▸ **Exercise prompt**
Only the lines from the one containing "he says, emphasizing" through the last line below should be written out, exactly and with both ends kept.

Stored data:
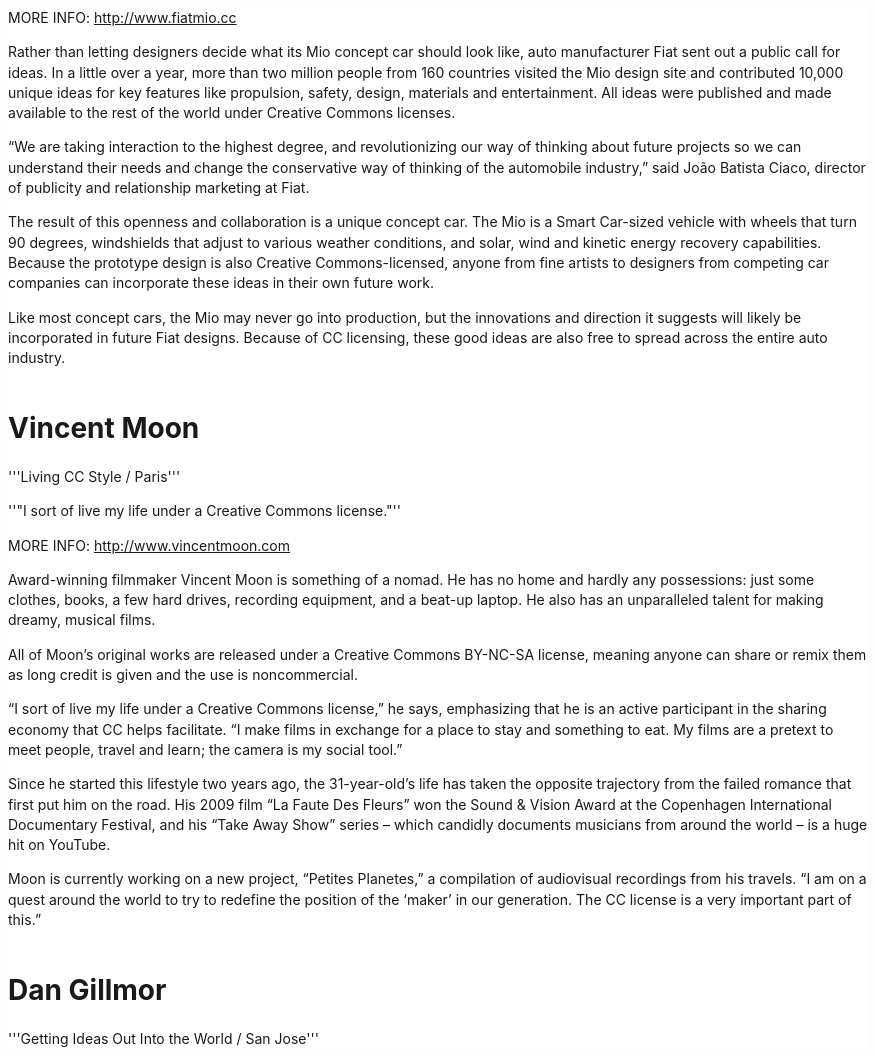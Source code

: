 MORE INFO: http://www.fiatmio.cc

Rather than letting designers decide what its Mio concept car should look like, auto manufacturer Fiat sent out a public call for ideas. In a little over a year, more than two million people from 160 countries visited the Mio design site and contributed 10,000 unique ideas for key features like propulsion, safety, design, materials and entertainment. All ideas were published and made available to the rest of the world under Creative Commons licenses. 

“We are taking interaction to the highest degree, and revolutionizing our way of thinking about future projects so we can understand their needs and change the conservative way of thinking of the automobile industry,” said João Batista Ciaco, director of publicity and relationship marketing at Fiat. 

The result of this openness and collaboration is a unique concept car. The Mio is a Smart Car-sized vehicle with wheels that turn 90 degrees, windshields that adjust to various weather conditions, and solar, wind and kinetic energy recovery capabilities. Because the prototype design is also Creative Commons-licensed, anyone from fine artists to designers from competing car companies can incorporate these ideas in their own future work. 

Like most concept cars, the Mio may never go into production, but the innovations and direction it suggests will likely be incorporated in future Fiat designs. Because of CC licensing, these good ideas are also free to spread across the entire auto industry.

# Vincent Moon 
'''Living CC Style / Paris'''

''"I sort of live my life under a Creative Commons license."''

MORE INFO: http://www.vincentmoon.com

Award-winning filmmaker Vincent Moon is something of a nomad. He has no home and hardly any possessions: just some clothes, books, a few hard drives, recording equipment, and a beat-up laptop. He also has an unparalleled talent for making dreamy, musical films. 

All of Moon’s original works are released under a Creative Commons BY-NC-SA license, meaning anyone can share or remix them as long credit is given and the use is noncommercial. 

“I sort of live my life under a Creative Commons license,” he says, emphasizing that he is an active participant in the sharing economy that CC helps facilitate. “I make films in exchange for a place to stay and something to eat. My films are a pretext to meet people, travel and learn; the camera is my social tool.” 

Since he started this lifestyle two years ago, the 31-year-old’s life has taken the opposite trajectory from the failed romance that first put him on the road. His 2009 film “La Faute Des Fleurs” won the Sound & Vision Award at the Copenhagen International Documentary Festival, and his “Take Away Show” series – which candidly documents musicians from around the world – is a huge hit on YouTube. 

Moon is currently working on a new project, “Petites Planetes,” a compilation of audiovisual recordings from his travels. “I am on a quest around the world to try to redefine the position of the ‘maker’ in our generation. The CC license is a very important part of this.”

# Dan Gillmor 
'''Getting Ideas Out Into the World / San Jose'''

▸ **Exercise response**
“I sort of live my life under a Creative Commons license,” he says, emphasizing that he is an active participant in the sharing economy that CC helps facilitate. “I make films in exchange for a place to stay and something to eat. My films are a pretext to meet people, travel and learn; the camera is my social tool.” 

Since he started this lifestyle two years ago, the 31-year-old’s life has taken the opposite trajectory from the failed romance that first put him on the road. His 2009 film “La Faute Des Fleurs” won the Sound & Vision Award at the Copenhagen International Documentary Festival, and his “Take Away Show” series – which candidly documents musicians from around the world – is a huge hit on YouTube. 

Moon is currently working on a new project, “Petites Planetes,” a compilation of audiovisual recordings from his travels. “I am on a quest around the world to try to redefine the position of the ‘maker’ in our generation. The CC license is a very important part of this.”

# Dan Gillmor 
'''Getting Ideas Out Into the World / San Jose'''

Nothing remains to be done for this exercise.